This strategy aims to capture potential trends in the asset's price movements by leveraging SMA crossovers. Backtesting is then used to evaluate the strategy's historical performance based on these rules, providing insights into its profitability and effectiveness.

In [16]:
import pandas as pd

def SMA(values, n):
    """
    Return simple moving average of `values`, at
    each step taking into account `n` previous values.
    """
    return pd.Series(values).rolling(n).mean()

In [17]:
from backtesting import Strategy
from backtesting.lib import crossover

class SmaCross(Strategy):
    # Define the two MA lags as *class variables*
    # for later optimization
    n1 = 20
    n2 = 50   
    def init(self):
        # Precompute the two moving averages
        self.sma1 = self.I(SMA, self.data.Close, self.n1)
        self.sma2 = self.I(SMA, self.data.Close, self.n2)
    
    def next(self):
        # If sma1 crosses above sma2, close any existing
        # short trades, and buy the asset
        if crossover(self.sma1, self.sma2):
            self.position.close()
            self.buy()

        # Else, if sma1 crosses below sma2, close any existing
        # long trades, and sell the asset
        elif crossover(self.sma2, self.sma1):
            self.position.close()
            self.sell()

In [22]:
class SingleSma(Strategy):
    # Define the moving average lag as a *class variable*
    n = 100
    
    def init(self):
        # Precompute the moving average
        self.sma = self.I(SMA, self.data.Close, self.n)
    
    def next(self):
        # If the close price crosses above the 200-day moving average,
        # close any existing short trades, and buy the asset
        if crossover(self.data.Close, self.sma):
            self.position.close()
            self.buy()

        # Else, if the close price crosses below the 200-day moving average,
        # close any existing long trades, and sell the asset
        elif crossover(self.sma, self.data.Close):
            self.position.close()
            self.sell()

## Running the Backtest

In [23]:
from backtesting import Backtest

bt = Backtest(hist, SingleSma, cash=10000, commission=0)
stats = bt.run()
stats

Start                     2021-11-22 00:00...
End                       2023-11-21 00:00...
Duration                    729 days 00:00:00
Exposure Time [%]                   71.106557
Equity Final [$]                  12806.38569
Equity Peak [$]                  13067.735441
Return [%]                          28.063857
Buy & Hold Return [%]               71.206681
Return (Ann.) [%]                   13.625127
Volatility (Ann.) [%]               24.158814
Sharpe Ratio                         0.563982
Sortino Ratio                        1.033985
Calmar Ratio                         0.943933
Max.

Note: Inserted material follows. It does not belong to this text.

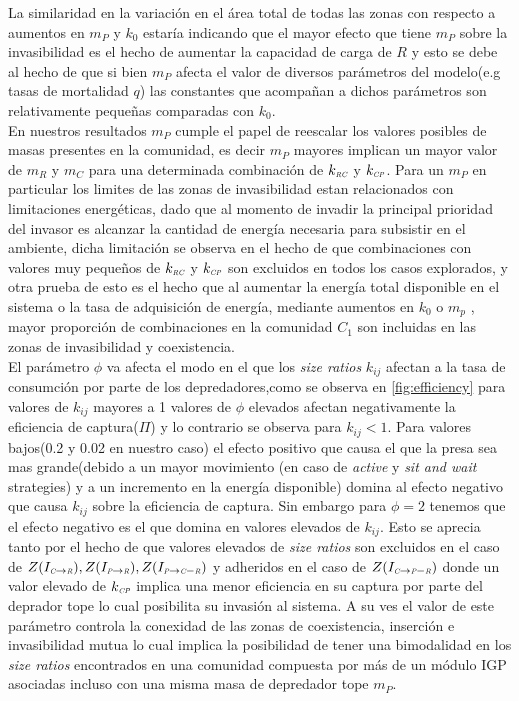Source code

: La similaridad en la variaci\'on en el \'area total de todas las zonas con respecto a aumentos en $m_P$ y $k_0$ estar\'ia indicando que el mayor efecto que tiene $m_P$ sobre la invasibilidad es el hecho de aumentar la capacidad de carga de $R$ y esto se debe al hecho de que si bien $m_P$ afecta el valor de diversos par\'ametros del modelo(e.g tasas de mortalidad $q$) las constantes que acompa\~nan a dichos par\'ametros son relativamente peque\~nas comparadas con $k_0$.\\
En nuestros resultados $m_P$ cumple el papel de reescalar los valores posibles de masas presentes en la comunidad, es decir $m_P$ mayores implican un mayor valor de $m_R$ y $m_C$ para una determinada combinaci\'on de $k_{\textit{\tiny RC}}$ y $k_{\textit{\tiny CP}}$. Para un $m_P$ en particular los limites de las zonas de invasibilidad estan relacionados con limitaciones energ\'eticas, dado que al momento de invadir la principal prioridad del invasor es alcanzar la cantidad de energ\'ia necesaria para subsistir en el ambiente, dicha limitaci\'on se observa en el hecho de que combinaciones con valores muy peque\~nos de $k_{\textit{\tiny RC}}$ y $k_{\textit{\tiny CP}}$ son excluidos en todos los casos explorados, y otra prueba de esto es el hecho que al aumentar la energ\'ia total disponible en el sistema o la tasa de adquisici\'on de energ\'ia, mediante aumentos en $k_0$ o $m_p$ , mayor proporci\'on de combinaciones en la comunidad $C_1$ son incluidas en las zonas de invasibilidad y coexistencia.\\


El par\'ametro $\phi$ va afecta el modo en el que los \emph{size ratios} $k_{ij}$ afectan a la tasa de consumci\'on por parte de los depredadores,como se observa en \ref{fig:efficiency} para valores de $k_{ij}$ mayores a 1 valores de $\phi$ elevados afectan negativamente la eficiencia de captura($\Pi$) y lo contrario se observa para $k_{ij} <1$. Para valores bajos(0.2 y 0.02 en nuestro caso) el efecto positivo que causa el que la presa sea mas grande(debido a un mayor movimiento (en caso de \emph{active} y \emph{sit and wait} strategies) y a un incremento en la energ\'ia disponible) domina al efecto negativo que causa $k_{ij}$ sobre la eficiencia de captura. Sin embargo para $\phi = 2$ tenemos que el efecto negativo es el que domina en valores elevados de $k_{ij}$. Esto se aprecia tanto por el hecho de que valores elevados de \emph{size ratios} son excluidos en el caso de $Z(I_{\textit{\tiny C} \to \textit{\tiny R}}),Z(I_{\textit{\tiny P} \to \textit{\tiny R}}),Z(I_{\textit{\tiny P} \to \textit{\tiny C}-\textit{\tiny R}})$ y adheridos en el caso de $Z(I_{\textit{\tiny C} \to \textit{\tiny P} -\textit{\tiny R}})$ donde un valor elevado de $k_{\textit{\tiny CP}}$ implica una menor eficiencia en su captura por parte del deprador tope lo cual posibilita su invasi\'on al sistema. A su ves el valor de este par\'ametro controla la conexidad de las zonas de coexistencia, inserci\'on e invasibilidad mutua lo cual implica la posibilidad de tener una bimodalidad en los \emph{size ratios} encontrados en una comunidad compuesta por m\'as de un m\'odulo IGP asociadas incluso con una misma masa de depredador tope $m_P$.\\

Drawdown [%]                  -14.434419
Avg. Drawdown [%]                   -4.298791
Max. Drawdown Duration      177 days 00:00:00
Avg. Drawdown Duration       32 days 00:00:00
# Trades                                   14
Win Rate [%]                        35.714286
Best Trade [%]                      27.077684
Worst Trade [%]                     -2.739723
Avg. Trade [%]                    

## Analyzing the Results

- Return [%]: This is the total return on your investment as a percentage. It shows how much your initial capital has grown or shrunk.


- Buy & Hold Return [%]: This is the return you would have achieved if you simply bought and held the asset without any trading. It provides a benchmark for comparison.


- Volatility (Ann.) [%]: This represents the annualized volatility of your strategy. It measures the variation in returns over time. Lower volatility is generally preferred.


- Sharpe Ratio: The Sharpe Ratio measures the risk-adjusted return of your strategy. A higher Sharpe Ratio indicates better risk-adjusted performance. It's a common metric for assessing investment strategies.


- Sortino Ratio: Similar to the Sharpe Ratio, the Sortino Ratio measures risk-adjusted return but focuses on downside risk (volatility of negative returns). A higher Sortino Ratio indicates better risk-adjusted performance, especially in strategies that aim to minimize downside risk.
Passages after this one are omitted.